ABOUT THIS EXERCISE: Only the number is wanted: how many lines below contain "있습니다"?
-- Opening Marker --
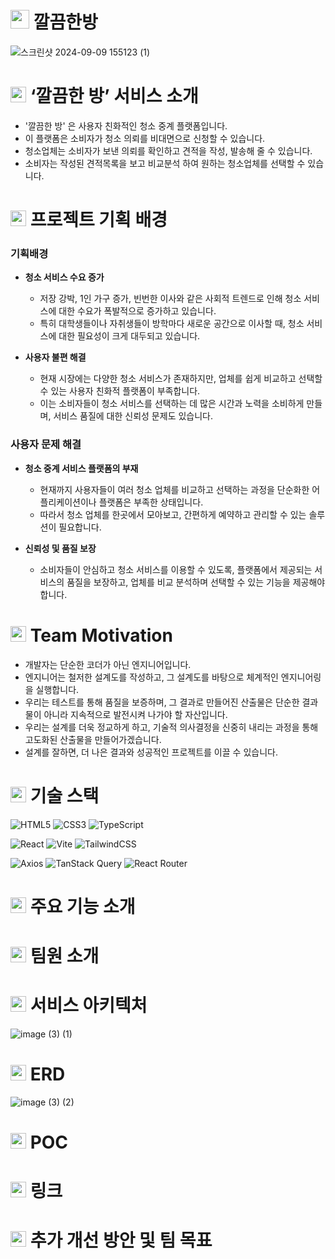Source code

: # <img src="https://www.clean-room.co.kr/assets/icon-Utf2YN7S.png" width="30" height="30"> 깔끔한방
![스크린샷 2024-09-09 155123 (1)](https://github.com/user-attachments/assets/f8f3d809-e4b7-4ae5-a3ba-506c1d1598f5)


# <img src="https://www.clean-room.co.kr/assets/icon-Utf2YN7S.png" width="25" height="25"> ‘깔끔한 방’ 서비스 소개
- '깔끔한 방' 은 사용자 친화적인 청소 중계 플랫폼입니다.
- 이 플랫폼은 소비자가 청소 의뢰를 비대면으로 신청할 수 있습니다.
- 청소업체는 소비자가 보낸 의뢰를 확인하고 견적을 작성, 발송해 줄 수 있습니다.
- 소비자는 작성된 견적목록을 보고 비교분석 하여 원하는 청소업체를 선택할 수 있습니다.



# <img src="https://www.clean-room.co.kr/assets/icon-Utf2YN7S.png" width="25" height="25">  프로젝트 기획 배경
### 기획배경
- **청소 서비스 수요 증가**
  - 저장 강박, 1인 가구 증가, 빈번한 이사와 같은 사회적 트렌드로 인해 청소 서비스에 대한 수요가 폭발적으로 증가하고 있습니다. 
  - 특히 대학생들이나 자취생들이 방학마다 새로운 공간으로 이사할 때, 청소 서비스에 대한 필요성이 크게 대두되고 있습니다.

- **사용자 불편 해결**
  - 현재 시장에는 다양한 청소 서비스가 존재하지만, 업체를 쉽게 비교하고 선택할 수 있는 사용자 친화적 플랫폼이 부족합니다.
  - 이는 소비자들이 청소 서비스를 선택하는 데 많은 시간과 노력을 소비하게 만들며, 서비스 품질에 대한 신뢰성 문제도 있습니다.


### 사용자 문제 해결
- **청소 중계 서비스 플랫폼의 부재**
  - 현재까지 사용자들이 여러 청소 업체를 비교하고 선택하는 과정을 단순화한 어플리케이션이나 플랫폼은 부족한 상태입니다.
  - 따라서 청소 업체를 한곳에서 모아보고, 간편하게 예약하고 관리할 수 있는 솔루션이 필요합니다.

- **신뢰성 및 품질 보장**
  - 소비자들이 안심하고 청소 서비스를 이용할 수 있도록, 플랫폼에서 제공되는 서비스의 품질을 보장하고, 업체를 비교 분석하며 선택할 수 있는 기능을 제공해야 합니다.

# <img src="https://www.clean-room.co.kr/assets/icon-Utf2YN7S.png" width="25" height="25"> Team Motivation
- 개발자는 단순한 코더가 아닌 엔지니어입니다.  
- 엔지니어는 철저한 설계도를 작성하고, 그 설계도를 바탕으로 체계적인 엔지니어링을 실행합니다.   
- 우리는 테스트를 통해 품질을 보증하며, 그 결과로 만들어진 산출물은 단순한 결과물이 아니라 지속적으로 발전시켜 나가야 할 자산입니다.  
- 우리는 설계를 더욱 정교하게 하고, 기술적 의사결정을 신중히 내리는 과정을 통해 고도화된 산출물을 만들어가겠습니다.   
- 설계를 잘하면, 더 나은 결과와 성공적인 프로젝트를 이끌 수 있습니다.


# <img src="https://www.clean-room.co.kr/assets/icon-Utf2YN7S.png" width="25" height="25"> 기술 스택
![HTML5](https://img.shields.io/badge/html5-E34F26?style=for-the-badge&logo=html5&logoColor=white)
![CSS3](https://img.shields.io/badge/css3-1572B6?style=for-the-badge&logo=css3&logoColor=white)
![TypeScript](https://img.shields.io/badge/typescript-007ACC?style=for-the-badge&logo=typescript&logoColor=white)

![React](https://img.shields.io/badge/react-61DAFB?style=for-the-badge&logo=react&logoColor=black)
![Vite](https://img.shields.io/badge/vite-646CFF?style=for-the-badge&logo=vite&logoColor=white)
![TailwindCSS](https://img.shields.io/badge/tailwindcss-06B6D4?style=for-the-badge&logo=tailwindcss&logoColor=white)

![Axios](https://img.shields.io/badge/axios-5A29E4?style=for-the-badge&logo=axios&logoColor=white)
![TanStack Query](https://img.shields.io/badge/tanstack_query-FF4154?style=for-the-badge&logo=react-query&logoColor=white)
![React Router](https://img.shields.io/badge/react_router-CA4245?style=for-the-badge&logo=react-router&logoColor=white)

# <img src="https://www.clean-room.co.kr/assets/icon-Utf2YN7S.png" width="25" height="25"> 주요 기능 소개

# <img src="https://www.clean-room.co.kr/assets/icon-Utf2YN7S.png" width="25" height="25"> 팀원 소개

# <img src="https://www.clean-room.co.kr/assets/icon-Utf2YN7S.png" width="25" height="25"> 서비스 아키텍처
![image (3) (1)](https://github.com/user-attachments/assets/eb1b3f73-8065-47d1-b0cf-e618513ac385)


# <img src="https://www.clean-room.co.kr/assets/icon-Utf2YN7S.png" width="25" height="25"> ERD
![image (3) (2)](https://github.com/user-attachments/assets/cc6d7977-4201-48fd-ba65-467f689995f6)


# <img src="https://www.clean-room.co.kr/assets/icon-Utf2YN7S.png" width="25" height="25"> POC

# <img src="https://www.clean-room.co.kr/assets/icon-Utf2YN7S.png" width="25" height="25"> 링크

# <img src="https://www.clean-room.co.kr/assets/icon-Utf2YN7S.png" width="25" height="25"> 추가 개선 방안 및 팀 목표 



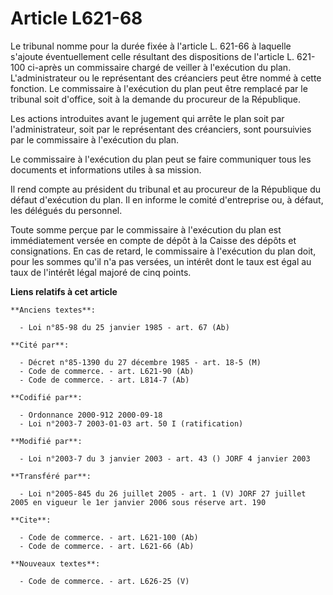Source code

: # Article L621-68

Le tribunal nomme pour la durée fixée à l'article L. 621-66 à laquelle s'ajoute éventuellement celle résultant des
dispositions de l'article L. 621-100 ci-après un commissaire chargé de veiller à l'exécution du plan. L'administrateur ou le
représentant des créanciers peut être nommé à cette fonction. Le commissaire à l'exécution du plan peut être remplacé par le
tribunal soit d'office, soit à la demande du procureur de la République.

Les actions introduites avant le jugement qui arrête le plan soit par l'administrateur, soit par le représentant des
créanciers, sont poursuivies par le commissaire à l'exécution du plan.

Le commissaire à l'exécution du plan peut se faire communiquer tous les documents et informations utiles à sa mission.

Il rend compte au président du tribunal et au procureur de la République du défaut d'exécution du plan. Il en informe le
comité d'entreprise ou, à défaut, les délégués du personnel.

Toute somme perçue par le commissaire à l'exécution du plan est immédiatement versée en compte de dépôt à la Caisse des
dépôts et consignations. En cas de retard, le commissaire à l'exécution du plan doit, pour les sommes qu'il n'a pas versées,
un intérêt dont le taux est égal au taux de l'intérêt légal majoré de cinq points.

**Liens relatifs à cet article**

	**Anciens textes**:

	  - Loi n°85-98 du 25 janvier 1985 - art. 67 (Ab)

	**Cité par**:

	  - Décret n°85-1390 du 27 décembre 1985 - art. 18-5 (M)
	  - Code de commerce. - art. L621-90 (Ab)
	  - Code de commerce. - art. L814-7 (Ab)

	**Codifié par**:

	  - Ordonnance 2000-912 2000-09-18
	  - Loi n°2003-7 2003-01-03 art. 50 I (ratification)

	**Modifié par**:

	  - Loi n°2003-7 du 3 janvier 2003 - art. 43 () JORF 4 janvier 2003

	**Transféré par**:

	  - Loi n°2005-845 du 26 juillet 2005 - art. 1 (V) JORF 27 juillet 2005 en vigueur le 1er janvier 2006 sous réserve art. 190

	**Cite**:

	  - Code de commerce. - art. L621-100 (Ab)
	  - Code de commerce. - art. L621-66 (Ab)

	**Nouveaux textes**:

	  - Code de commerce. - art. L626-25 (V)
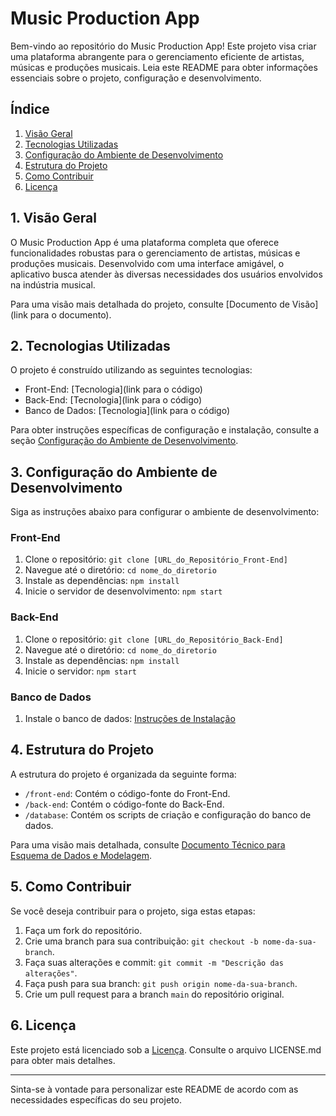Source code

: # Music Production App

Bem-vindo ao repositório do Music Production App! Este projeto visa criar uma plataforma abrangente para o gerenciamento eficiente de artistas, músicas e produções musicais. Leia este README para obter informações essenciais sobre o projeto, configuração e desenvolvimento.

## Índice

1. [Visão Geral](#1-visão-geral)
2. [Tecnologias Utilizadas](#2-tecnologias-utilizadas)
3. [Configuração do Ambiente de Desenvolvimento](#3-configuração-do-ambiente-de-desenvolvimento)
4. [Estrutura do Projeto](#4-estrutura-do-projeto)
5. [Como Contribuir](#5-como-contribuir)
6. [Licença](#6-licença)

## 1. Visão Geral

O Music Production App é uma plataforma completa que oferece funcionalidades robustas para o gerenciamento de artistas, músicas e produções musicais. Desenvolvido com uma interface amigável, o aplicativo busca atender às diversas necessidades dos usuários envolvidos na indústria musical.

Para uma visão mais detalhada do projeto, consulte [Documento de Visão](link para o documento).

## 2. Tecnologias Utilizadas

O projeto é construído utilizando as seguintes tecnologias:

- Front-End: [Tecnologia](link para o código)
- Back-End: [Tecnologia](link para o código)
- Banco de Dados: [Tecnologia](link para o código)

Para obter instruções específicas de configuração e instalação, consulte a seção [Configuração do Ambiente de Desenvolvimento](#3-configuração-do-ambiente-de-desenvolvimento).

## 3. Configuração do Ambiente de Desenvolvimento

Siga as instruções abaixo para configurar o ambiente de desenvolvimento:

### Front-End

1. Clone o repositório: `git clone [URL_do_Repositório_Front-End]`
2. Navegue até o diretório: `cd nome_do_diretorio`
3. Instale as dependências: `npm install`
4. Inicie o servidor de desenvolvimento: `npm start`

### Back-End

1. Clone o repositório: `git clone [URL_do_Repositório_Back-End]`
2. Navegue até o diretório: `cd nome_do_diretorio`
3. Instale as dependências: `npm install`
4. Inicie o servidor: `npm start`

### Banco de Dados

1. Instale o banco de dados: [Instruções de Instalação](link_para_as_instrucoes)

## 4. Estrutura do Projeto

A estrutura do projeto é organizada da seguinte forma:

- `/front-end`: Contém o código-fonte do Front-End.
- `/back-end`: Contém o código-fonte do Back-End.
- `/database`: Contém os scripts de criação e configuração do banco de dados.

Para uma visão mais detalhada, consulte [Documento Técnico para Esquema de Dados e Modelagem](link_para_o_documento).

## 5. Como Contribuir

Se você deseja contribuir para o projeto, siga estas etapas:

1. Faça um fork do repositório.
2. Crie uma branch para sua contribuição: `git checkout -b nome-da-sua-branch`.
3. Faça suas alterações e commit: `git commit -m "Descrição das alterações"`.
4. Faça push para sua branch: `git push origin nome-da-sua-branch`.
5. Crie um pull request para a branch `main` do repositório original.

## 6. Licença

Este projeto está licenciado sob a [Licença](link_para_a_licenca). Consulte o arquivo LICENSE.md para obter mais detalhes.

---

Sinta-se à vontade para personalizar este README de acordo com as necessidades específicas do seu projeto.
-- Closing Marker --
EXPECTED OUTPUT: 7